06 — Graduation & Dismissal
Completing the Program
Graduation from a collaborative court usually results in one of three outcomes: (1) case dismissal under PC §1001.36(j) with arrest deemed never to have occurred; (2) reduction to a lesser or non-record charge; or (3) shortened probation without criminal-record consequences. Rubin Law also files companion §17(b) reductions and §1203.4 dismissals to maximize record-clearing at graduation.
07 — FAQs
Mental Health Courts Questions — Los Angeles
How do I get into a mental health court?
Placement requires (1) qualifying mental-health diagnosis, (2) referral by the defense, DA, or court, and (3) team acceptance. Rubin Law obtains the forensic evaluation, files the referral motion, and advocates through the acceptance process.
Do I have to plead guilty?
Most collaborative courts require a guilty plea or a waiver of trial rights that is held in abeyance pending successful completion. If you complete the program, the plea is withdrawn and the case is dismissed. If you don't, sentencing follows on the plea.

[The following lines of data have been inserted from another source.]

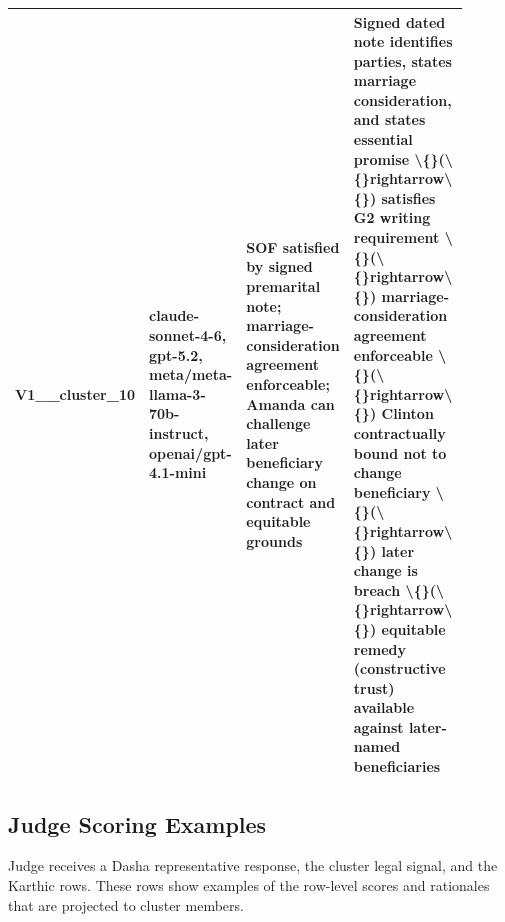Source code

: \begin{longtable}{p{0.12\linewidth}p{0.22\linewidth}p{0.22\linewidth}p{0.34\linewidth}}
V1\_\_cluster\_10 & claude-sonnet-4-6, gpt-5.2, meta/meta-llama-3-70b-instruct, openai/gpt-4.1-mini & SOF satisfied by signed premarital note; marriage-consideration agreement enforceable; Amanda can challenge later beneficiary change on contract and equitable grounds & Signed dated note identifies parties, states marriage consideration, and states essential promise \textbackslash\{\}(\textbackslash\{\}rightarrow\textbackslash\{\}) satisfies G2 writing requirement \textbackslash\{\}(\textbackslash\{\}rightarrow\textbackslash\{\}) marriage-consideration agreement enforceable \textbackslash\{\}(\textbackslash\{\}rightarrow\textbackslash\{\}) Clinton contractually bound not to change beneficiary \textbackslash\{\}(\textbackslash\{\}rightarrow\textbackslash\{\}) later change is breach \textbackslash\{\}(\textbackslash\{\}rightarrow\textbackslash\{\}) equitable remedy (constructive trust) available against later-named beneficiaries \\
\bottomrule
\end{longtable}

\subsection{Judge Scoring Examples}

Judge receives a Dasha representative response, the cluster legal signal, and the Karthic rows. These rows show examples of the row-level scores and rationales that are projected to cluster members.

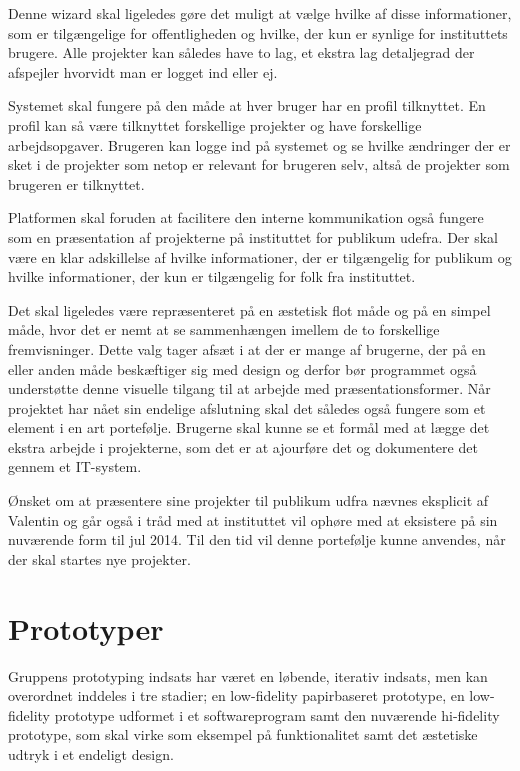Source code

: Denne wizard skal ligeledes gøre det muligt at vælge hvilke af disse informationer, som er tilgængelige for offentligheden og hvilke, der kun er synlige for instituttets brugere. Alle projekter kan således have to lag, et ekstra lag detaljegrad der afspejler hvorvidt man er logget ind eller ej.

Systemet skal fungere på den måde at hver bruger har en profil tilknyttet. En profil kan så være tilknyttet forskellige projekter og have forskellige arbejdsopgaver. Brugeren kan logge ind på systemet og se hvilke ændringer der er sket i de projekter som netop er relevant for brugeren selv, altså de projekter som brugeren er tilknyttet.

Platformen skal foruden at facilitere den interne kommunikation også fungere som en præsentation af projekterne på instituttet for publikum udefra. Der skal være en klar adskillelse af hvilke informationer, der er tilgængelig for publikum og hvilke informationer, der kun er tilgængelig for folk fra instituttet. 

Det skal ligeledes være repræsenteret på en æstetisk flot måde og på en simpel måde, hvor det er nemt at se sammenhængen imellem de to forskellige fremvisninger. Dette valg tager afsæt i at der er mange af brugerne, der på en eller anden måde beskæftiger sig med design og derfor bør programmet også understøtte denne visuelle tilgang til at arbejde med præsentationsformer.
Når projektet har nået sin endelige afslutning skal det således også fungere som et element i en art portefølje. Brugerne skal kunne se et formål med at lægge det ekstra arbejde i projekterne, som det er at ajourføre det og dokumentere det gennem et IT-system.

Ønsket om at præsentere sine projekter til publikum udfra nævnes eksplicit af Valentin og går også i tråd med at instituttet vil ophøre med at eksistere på sin nuværende form til jul 2014. Til den tid vil denne portefølje kunne anvendes, når der skal startes nye projekter. 

\section{Prototyper}
Gruppens prototyping indsats har været en løbende, iterativ indsats, men kan overordnet inddeles i tre stadier; en low-fidelity papirbaseret prototype, en low-fidelity prototype udformet i et softwareprogram samt den nuværende hi-fidelity prototype, som skal virke som eksempel på funktionalitet samt det æstetiske udtryk i et endeligt design.

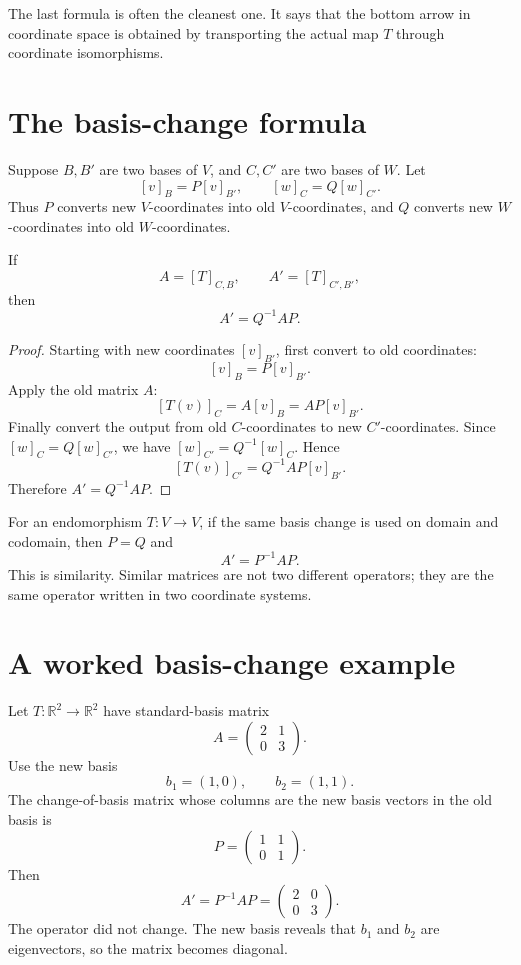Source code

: The last formula is often the cleanest one.  It says that the bottom arrow in coordinate space is obtained by transporting the actual map \(T\) through coordinate isomorphisms.

\section{The basis-change formula}

Suppose \(B,B'\) are two bases of \(V\), and \(C,C'\) are two bases of \(W\).  Let
\[
  [v]_B=P[v]_{B'},\qquad [w]_C=Q[w]_{C'}.
\]
Thus \(P\) converts new \(V\)-coordinates into old \(V\)-coordinates, and \(Q\) converts new \(W\)-coordinates into old \(W\)-coordinates.

\begin{proposition}
If
\[
  A=[T]_{C,B},\qquad A'=[T]_{C',B'},
\]
then
\[
  A'=Q^{-1}AP.
\]
\end{proposition}

\begin{proof}
Starting with new coordinates \([v]_{B'}\), first convert to old coordinates:
\[
  [v]_B=P[v]_{B'}.
\]
Apply the old matrix \(A\):
\[
  [T(v)]_C=A[v]_B=AP[v]_{B'}.
\]
Finally convert the output from old \(C\)-coordinates to new \(C'\)-coordinates.  Since \([w]_C=Q[w]_{C'}\), we have \([w]_{C'}=Q^{-1}[w]_C\).  Hence
\[
  [T(v)]_{C'}=Q^{-1}AP[v]_{B'}.
\]
Therefore \(A'=Q^{-1}AP\).
\end{proof}

For an endomorphism \(T:V\to V\), if the same basis change is used on domain and codomain, then \(P=Q\) and
\[
  A'=P^{-1}AP.
\]
This is similarity.  Similar matrices are not two different operators; they are the same operator written in two coordinate systems.

\section{A worked basis-change example}

Let \(T:\mathbb R^2\to\mathbb R^2\) have standard-basis matrix
\[
  A=
  \begin{pmatrix}
  2&1\\
  0&3
  \end{pmatrix}.
\]
Use the new basis
\[
  b_1=(1,0),\qquad b_2=(1,1).
\]
The change-of-basis matrix whose columns are the new basis vectors in the old basis is
\[
  P=
  \begin{pmatrix}
  1&1\\
  0&1
  \end{pmatrix}.
\]
Then
\[
  A'=P^{-1}AP
  =
  \begin{pmatrix}
  2&0\\
  0&3
  \end{pmatrix}.
\]
The operator did not change.  The new basis reveals that \(b_1\) and \(b_2\) are eigenvectors, so the matrix becomes diagonal.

What if I miss a court date or relapse?
The court uses graduated sanctions before termination. First missteps often result in added community service, more frequent check-ins, or short custody sanctions (weekends or days) rather than immediate termination. Rubin Law fights every proposed sanction and works with the treatment provider to explain relapses in clinical context.
Can felony charges go through mental health court?
Yes. LA collaborative courts accept many felony cases — including some strike-eligible offenses when the mental-health showing is strong and public-safety concerns can be addressed. The DA's position matters heavily on felonies but is not determinative.
How long is the program?
Typically 12-24 months, structured in phases. Early phases require weekly or bi-weekly court appearances and intensive treatment; later phases move to monthly reporting. Some clients complete in as little as 12 months with strong engagement.
What services are provided?
LA County's collaborative courts partner with DMH, county contractors, and community organizations to provide psychiatric medication management, individual and group therapy, case management, housing referrals, and — where indicated — residential treatment or supported employment.
What's the difference between mental health court and PC §1001.36 diversion?
PC §1001.36 is the underlying statute allowing pretrial diversion. Mental health courts are the courtrooms where §1001.36 cases (and other treatment-based dispositions) are supervised. Some collaborative courts also handle probation-based treatment, veterans court under PC §1170.9, and other pathways.
Can I choose my treatment provider?
Sometimes. Court-approved providers must be part of the collaborative court's network, but within that list clients often have choice. Rubin Law negotiates for private providers when clinical continuity or specialized care justifies it.